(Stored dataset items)
■ ■ ■ ■ ■ ■ ■
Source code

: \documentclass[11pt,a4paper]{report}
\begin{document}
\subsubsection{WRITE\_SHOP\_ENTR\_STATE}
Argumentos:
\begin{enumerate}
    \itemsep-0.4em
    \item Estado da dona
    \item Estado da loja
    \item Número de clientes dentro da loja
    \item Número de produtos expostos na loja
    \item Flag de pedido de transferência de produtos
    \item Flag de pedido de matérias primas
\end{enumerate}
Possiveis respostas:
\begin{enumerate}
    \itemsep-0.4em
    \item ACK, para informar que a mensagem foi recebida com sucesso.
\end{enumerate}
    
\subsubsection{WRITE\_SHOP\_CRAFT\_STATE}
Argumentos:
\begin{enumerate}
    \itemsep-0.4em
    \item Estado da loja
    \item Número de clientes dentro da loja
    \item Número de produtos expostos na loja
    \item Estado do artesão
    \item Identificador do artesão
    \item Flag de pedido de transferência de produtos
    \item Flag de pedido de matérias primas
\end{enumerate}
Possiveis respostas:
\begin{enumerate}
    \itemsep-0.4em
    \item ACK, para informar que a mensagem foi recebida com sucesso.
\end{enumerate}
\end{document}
■ ■ ■ ■ ■ ■ ■
ACTIVITY — Each line of the data needs to be repeated exactly.

OUTPUT FOR THIS EXERCISE —
Source code

: \documentclass[11pt,a4paper]{report}
\begin{document}
\subsubsection{WRITE\_SHOP\_ENTR\_STATE}
Argumentos:
\begin{enumerate}
    \itemsep-0.4em
    \item Estado da dona
    \item Estado da loja
    \item Número de clientes dentro da loja
    \item Número de produtos expostos na loja
    \item Flag de pedido de transferência de produtos
    \item Flag de pedido de matérias primas
\end{enumerate}
Possiveis respostas:
\begin{enumerate}
    \itemsep-0.4em
    \item ACK, para informar que a mensagem foi recebida com sucesso.
\end{enumerate}
    
\subsubsection{WRITE\_SHOP\_CRAFT\_STATE}
Argumentos:
\begin{enumerate}
    \itemsep-0.4em
    \item Estado da loja
    \item Número de clientes dentro da loja
    \item Número de produtos expostos na loja
    \item Estado do artesão
    \item Identificador do artesão
    \item Flag de pedido de transferência de produtos
    \item Flag de pedido de matérias primas
\end{enumerate}
Possiveis respostas:
\begin{enumerate}
    \itemsep-0.4em
    \item ACK, para informar que a mensagem foi recebida com sucesso.
\end{enumerate}
\end{document}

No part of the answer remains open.